Using the data below, return the stretch from the line that contains "- ✅ Row Level Security (RLS) on all tables" through the line that contains "- ✅ Real-time notifications (SMS/WhatsApp)", both included, exactly as it stands and nothing beyond it.

Exercise data
----

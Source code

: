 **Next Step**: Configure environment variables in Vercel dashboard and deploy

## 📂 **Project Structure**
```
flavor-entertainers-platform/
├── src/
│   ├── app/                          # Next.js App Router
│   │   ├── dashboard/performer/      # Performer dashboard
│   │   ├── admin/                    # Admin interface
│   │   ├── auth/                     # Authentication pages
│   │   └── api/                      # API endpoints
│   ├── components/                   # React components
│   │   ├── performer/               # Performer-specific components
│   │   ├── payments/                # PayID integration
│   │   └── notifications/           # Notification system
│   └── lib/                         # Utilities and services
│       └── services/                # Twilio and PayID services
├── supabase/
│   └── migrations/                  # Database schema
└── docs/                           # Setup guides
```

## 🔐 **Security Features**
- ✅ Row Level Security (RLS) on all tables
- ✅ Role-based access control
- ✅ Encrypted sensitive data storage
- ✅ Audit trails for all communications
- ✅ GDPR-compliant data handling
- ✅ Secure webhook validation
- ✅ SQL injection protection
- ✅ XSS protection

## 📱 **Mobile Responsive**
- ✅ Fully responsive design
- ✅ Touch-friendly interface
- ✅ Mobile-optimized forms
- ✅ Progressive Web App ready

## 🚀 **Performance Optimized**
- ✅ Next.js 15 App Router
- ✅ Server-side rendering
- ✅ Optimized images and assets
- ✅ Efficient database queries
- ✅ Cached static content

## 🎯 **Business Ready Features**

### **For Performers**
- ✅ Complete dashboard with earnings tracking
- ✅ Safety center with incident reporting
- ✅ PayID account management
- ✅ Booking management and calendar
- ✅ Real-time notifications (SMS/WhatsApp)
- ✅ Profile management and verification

----

Output of the exercise
- ✅ Row Level Security (RLS) on all tables
- ✅ Role-based access control
- ✅ Encrypted sensitive data storage
- ✅ Audit trails for all communications
- ✅ GDPR-compliant data handling
- ✅ Secure webhook validation
- ✅ SQL injection protection
- ✅ XSS protection

## 📱 **Mobile Responsive**
- ✅ Fully responsive design
- ✅ Touch-friendly interface
- ✅ Mobile-optimized forms
- ✅ Progressive Web App ready

## 🚀 **Performance Optimized**
- ✅ Next.js 15 App Router
- ✅ Server-side rendering
- ✅ Optimized images and assets
- ✅ Efficient database queries
- ✅ Cached static content

## 🎯 **Business Ready Features**

### **For Performers**
- ✅ Complete dashboard with earnings tracking
- ✅ Safety center with incident reporting
- ✅ PayID account management
- ✅ Booking management and calendar
- ✅ Real-time notifications (SMS/WhatsApp)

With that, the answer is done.